Casey’s a landscape architect who runs several crews around the exclusive parts of the city, and my yard’s just a charity project.
“Y’all are relentless lately.”
“Because you’re starting to get scary, Michael. To all of us.” I think of Andrea in the next room and how strained things are. Am I scaring her, too? Marti seems to read my thoughts. “Andrea’s already had breakfast,” she says. “We let you sleep in.”
“I appreciate that.”
“Seemed like a great idea when I tripped over the pizza box and garbage bag full of empty beer bottles.”
I rub my eyes with a repressed groan, wondering if Andrea saw them when she woke.
“Casey took care of them discreetly. But you’ve got to pull it together, Michael,” she admonishes gently.
“Don’t worry, this hangover pretty much guarantees that I will.”
“I’m not just talking about the drinking, even though I know it’s a lot more than last night.” It’s true, so I don’t make any further lame arguments. I simply wait for the rest, because with Marti, there’s always more.

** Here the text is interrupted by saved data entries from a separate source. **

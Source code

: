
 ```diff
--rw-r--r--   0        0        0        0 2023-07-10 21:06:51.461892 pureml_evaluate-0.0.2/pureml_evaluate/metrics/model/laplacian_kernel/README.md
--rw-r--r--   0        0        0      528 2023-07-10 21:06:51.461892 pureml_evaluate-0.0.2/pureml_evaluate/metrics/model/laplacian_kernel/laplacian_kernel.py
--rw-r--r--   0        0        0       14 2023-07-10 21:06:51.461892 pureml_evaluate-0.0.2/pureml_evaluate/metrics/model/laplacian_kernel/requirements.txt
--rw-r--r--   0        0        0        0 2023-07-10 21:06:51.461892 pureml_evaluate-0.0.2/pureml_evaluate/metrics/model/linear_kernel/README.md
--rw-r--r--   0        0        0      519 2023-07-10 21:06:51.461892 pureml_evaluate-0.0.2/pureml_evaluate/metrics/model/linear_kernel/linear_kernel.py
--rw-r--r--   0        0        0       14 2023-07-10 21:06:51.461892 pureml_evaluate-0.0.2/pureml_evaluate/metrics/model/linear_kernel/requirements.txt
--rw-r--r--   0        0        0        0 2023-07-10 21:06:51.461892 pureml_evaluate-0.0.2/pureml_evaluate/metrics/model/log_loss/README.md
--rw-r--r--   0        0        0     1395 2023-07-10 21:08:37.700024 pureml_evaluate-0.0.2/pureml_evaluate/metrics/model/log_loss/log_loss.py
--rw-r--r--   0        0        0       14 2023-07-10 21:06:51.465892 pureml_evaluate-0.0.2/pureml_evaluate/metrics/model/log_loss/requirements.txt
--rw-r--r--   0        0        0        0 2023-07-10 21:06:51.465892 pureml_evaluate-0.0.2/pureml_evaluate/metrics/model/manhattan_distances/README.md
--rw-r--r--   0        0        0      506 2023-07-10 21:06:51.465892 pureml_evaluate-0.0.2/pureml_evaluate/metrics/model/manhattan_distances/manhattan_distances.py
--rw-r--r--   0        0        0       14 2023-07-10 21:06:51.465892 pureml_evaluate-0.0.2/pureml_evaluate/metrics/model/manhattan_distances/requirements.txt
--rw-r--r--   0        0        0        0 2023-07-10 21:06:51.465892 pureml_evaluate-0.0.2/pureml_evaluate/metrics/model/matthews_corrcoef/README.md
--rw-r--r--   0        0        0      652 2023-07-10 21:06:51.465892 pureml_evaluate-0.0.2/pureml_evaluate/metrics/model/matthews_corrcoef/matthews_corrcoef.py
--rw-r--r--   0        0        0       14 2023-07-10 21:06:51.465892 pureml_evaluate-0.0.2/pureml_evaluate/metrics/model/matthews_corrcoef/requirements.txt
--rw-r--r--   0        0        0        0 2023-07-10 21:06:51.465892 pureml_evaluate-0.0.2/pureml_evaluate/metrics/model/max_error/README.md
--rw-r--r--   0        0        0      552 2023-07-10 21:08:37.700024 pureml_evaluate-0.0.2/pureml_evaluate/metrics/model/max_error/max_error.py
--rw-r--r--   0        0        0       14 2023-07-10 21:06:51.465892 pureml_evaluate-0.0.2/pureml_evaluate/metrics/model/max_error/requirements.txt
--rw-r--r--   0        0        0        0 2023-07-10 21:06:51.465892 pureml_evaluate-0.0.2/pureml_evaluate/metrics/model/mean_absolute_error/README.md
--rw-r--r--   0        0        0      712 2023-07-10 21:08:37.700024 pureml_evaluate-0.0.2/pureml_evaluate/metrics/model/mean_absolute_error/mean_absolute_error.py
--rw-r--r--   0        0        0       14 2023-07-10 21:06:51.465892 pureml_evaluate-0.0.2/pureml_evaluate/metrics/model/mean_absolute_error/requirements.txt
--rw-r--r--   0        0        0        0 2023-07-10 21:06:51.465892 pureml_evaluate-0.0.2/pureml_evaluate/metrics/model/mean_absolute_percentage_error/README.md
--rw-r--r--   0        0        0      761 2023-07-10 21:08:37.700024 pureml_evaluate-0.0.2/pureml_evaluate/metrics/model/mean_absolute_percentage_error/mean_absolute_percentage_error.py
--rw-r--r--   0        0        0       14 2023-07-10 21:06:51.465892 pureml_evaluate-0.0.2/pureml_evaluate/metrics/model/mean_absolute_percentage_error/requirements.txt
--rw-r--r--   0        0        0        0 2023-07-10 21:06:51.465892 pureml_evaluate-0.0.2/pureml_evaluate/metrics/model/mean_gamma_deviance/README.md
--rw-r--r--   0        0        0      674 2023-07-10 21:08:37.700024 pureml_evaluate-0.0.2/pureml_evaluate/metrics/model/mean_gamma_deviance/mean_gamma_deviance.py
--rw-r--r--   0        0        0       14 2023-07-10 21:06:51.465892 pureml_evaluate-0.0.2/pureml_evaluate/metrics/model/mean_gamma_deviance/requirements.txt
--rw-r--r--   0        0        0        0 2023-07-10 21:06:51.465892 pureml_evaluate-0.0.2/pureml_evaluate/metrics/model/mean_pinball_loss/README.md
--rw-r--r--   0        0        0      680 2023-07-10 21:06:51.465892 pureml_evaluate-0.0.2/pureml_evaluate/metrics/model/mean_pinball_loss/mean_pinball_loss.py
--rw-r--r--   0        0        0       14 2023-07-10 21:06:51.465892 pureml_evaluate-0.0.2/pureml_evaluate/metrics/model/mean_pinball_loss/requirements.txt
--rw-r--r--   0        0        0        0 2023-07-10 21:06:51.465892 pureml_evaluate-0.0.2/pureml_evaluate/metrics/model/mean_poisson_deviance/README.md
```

“You know Alex wouldn’t want you hurting this way,” she continues. “Bleeding along like this.” I flash on a wounded whale, banking through the water, trailing a ribbon of blood—not quite dead, but not living either. “You do realize that, don’t you?” she says, her forehead furrowing into creases of concern.
I turn away from her. “Alex loved life,” I say flatly, watching the ceiling fan’s soundless rotations and fighting a fresh wave of nausea. I can’t do this now, can’t have the big talk that she’s been bucking for lately.
“Alex loved you.” She sits up in bed, staring down at me for emphasis. “Okay? We both know how much he loved his family. But he’d want you to get on with living, Michael, not mourn him forever like this.”
“Come on, Marti, he hasn’t even been gone a year yet.”
“But you’re getting worse every day.”
“What? You don’t think that sackcloth and ashes is a sexy look on me?” I joke with a bitter laugh, and earn a terrible Marti-sized scowl in return; it fills her whole moon-shaped face.
“I’m not laughing,” she says.
“I can see that.”
“Life is for the living, you know.” She turns Alex’s comb within her hands, gazing at it like some divine instrument of guidance until she taps the silver handle against her lips with a sigh. “Look, Michael, you’ve got to do whatever it takes,” she says soberly. “Because you’re fading fast, and if something doesn’t change, it’ll be more than Alex that we’ve lost. This grief is going to kill you, too.”
With that sinister prophecy, she slides off the end of the bed and out of my room without another glance.